• [Information]:
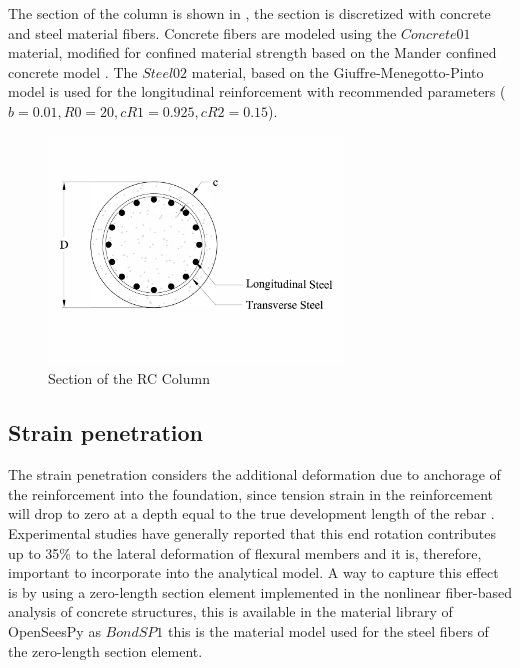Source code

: The section of the column is shown in , the section is discretized with concrete and steel material fibers. Concrete fibers are modeled using the $Concrete01$ material, modified for confined material strength based on the Mander confined concrete model \cite{Mander1988}. The $Steel02$ material, based on the Giuffre-Menegotto-Pinto model \cite{Filippou1983} is used for the longitudinal reinforcement with recommended parameters ($b = 0.01, R0 = 20, cR1 = 0.925, cR2 = 0.15$). 

\begin{figure}[htbp]
	\centering
	\includegraphics[width=0.7\textwidth]{Chapter-4/figs/StructuralModel_Section}
	\caption{Section of the RC Column}
	\label{fig:ColumnSection}
\end{figure}
\subsection{Strain penetration}

The strain penetration considers the additional deformation due to anchorage of the reinforcement into the foundation, since tension strain in the reinforcement will drop to zero at a depth equal to the true development length of the rebar \cite{Priestley2007}. Experimental studies have generally reported that this end rotation contributes up to 35\% to the lateral deformation of flexural members\cite{Zhao2007} and it is, therefore, important to incorporate into the analytical model. A way to capture this effect is by using a zero-length section element implemented in the nonlinear fiber-based analysis of concrete structures, this is available in the material library of OpenSeesPy as $Bond SP1$ \cite{Zhao2007} this is the material model used for the steel fibers of the zero-length section element.


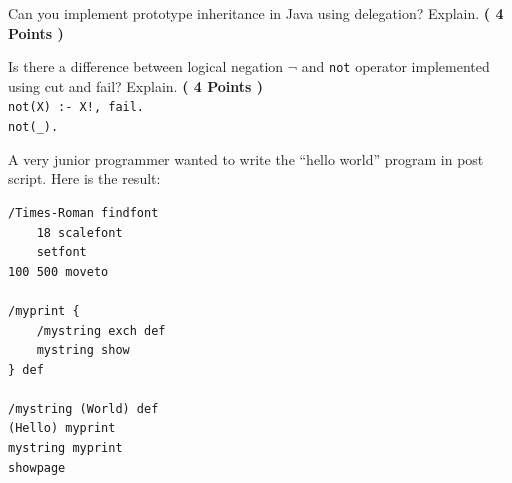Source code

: \documentclass [11pt, a4wide, twoside]{article}
\begin{document}
\begin{myenumerate}

\item Can you implement prototype inheritance in Java using delegation? Explain. \textbf{( 4 Points )}
 \vspace{2.5cm}


\item Is there a difference between logical negation \texttt{$\neg$} and \texttt{not} operator implemented using cut and fail? Explain. \textbf{( 4 Points )} \\
\texttt{not(X) :- X!, fail. } \\
\texttt{not(\_).}
 \vspace{2.5cm}


\end{myenumerate}


\newpage

\noindent
%

A very junior programmer wanted to write the ``hello world'' program in post script. Here is the result: 

\begin{small}
\begin{verbatim}
/Times-Roman findfont
    18 scalefont
    setfont
100 500 moveto

/myprint {
    /mystring exch def
    mystring show
} def

/mystring (World) def
(Hello) myprint
mystring myprint
showpage
\end{verbatim}
\end{small}
\end{document}
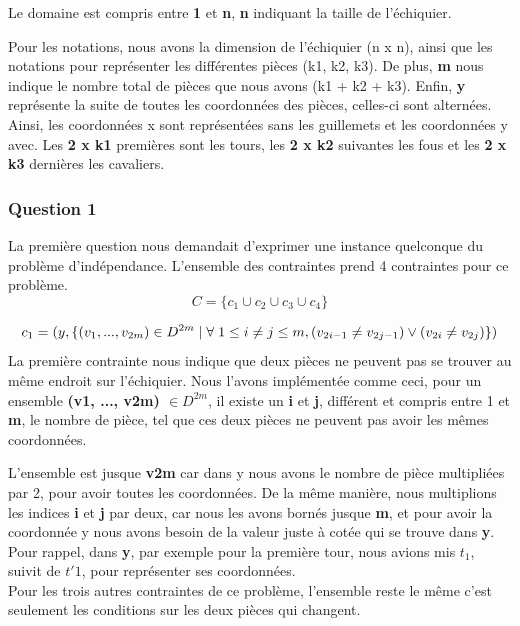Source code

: \documentclass{article}
\begin{document}
Le domaine est compris entre \textbf{1} et \textbf{n}, \textbf{n} indiquant la taille de l'échiquier.

Pour les notations, nous avons la dimension de l'échiquier (n x n), ainsi que les notations pour représenter les différentes pièces (k1, k2, k3). 
De plus, \textbf{m} nous indique le nombre total de pièces que nous avons (k1 + k2 + k3). 
Enfin, \textbf{y} représente la suite de toutes les coordonnées des pièces, celles-ci sont alternées. Ainsi, les coordonnées x sont représentées sans les guillemets et les coordonnées y avec. Les \textbf{2 x k1} premières sont les tours, les \textbf{2 x k2} suivantes les fous et les \textbf{2 x k3} dernières les cavaliers.

\subsubsection{Question 1}
La première question nous demandait d'exprimer une instance quelconque du problème d'indépendance. L'ensemble des contraintes prend 4 contraintes pour ce problème.
$$C = \{c_{1} \cup c_{2} \cup c_{3} \cup c_{4}\} $$

$$c_{1} = ( y, \{ (v_{1}, ..., v_{2m}) \in  D^{2m} \mid \forall \hspace{0.1cm}  1\leq i \neq j \leq m, (v_{2i-1} \neq v_{2j-1}) \vee  (v_{2i} \neq v_{2j}) \} ) $$
La première contrainte nous indique que deux pièces ne peuvent pas se trouver au même endroit sur l'échiquier. 
Nous l'avons implémentée comme ceci, pour un ensemble \textbf{(v1, ..., v2m) $\in D^{2m}$}, il existe un \textbf{i} et \textbf{j}, différent et compris entre 1 et \textbf{m}, le nombre de pièce, tel que ces deux pièces ne peuvent pas avoir les mêmes coordonnées. 

L'ensemble est jusque \textbf{v2m} car dans y nous avons le nombre de pièce multipliées par 2, pour avoir toutes les coordonnées. De la même manière, nous multiplions les indices \textbf{i} et \textbf{j} par deux, car nous les avons bornés jusque \textbf{m}, et pour avoir la coordonnée y nous avons besoin de la valeur juste à cotée qui se trouve dans \textbf{y}. Pour rappel, dans \textbf{y}, par exemple pour la première tour, nous avions mis $t_{1}$, suivit de $t'{1}$, pour représenter ses coordonnées.\\

Pour les trois autres contraintes de ce problème, l'ensemble reste le même c'est seulement les conditions sur les deux pièces qui changent. \\
\end{document}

• [Action item]:
All lines in the listing above with the string "échiquier" should be returned.

• [Answer for the task]:
Le domaine est compris entre \textbf{1} et \textbf{n}, \textbf{n} indiquant la taille de l'échiquier.
Pour les notations, nous avons la dimension de l'échiquier (n x n), ainsi que les notations pour représenter les différentes pièces (k1, k2, k3). 
La première contrainte nous indique que deux pièces ne peuvent pas se trouver au même endroit sur l'échiquier. 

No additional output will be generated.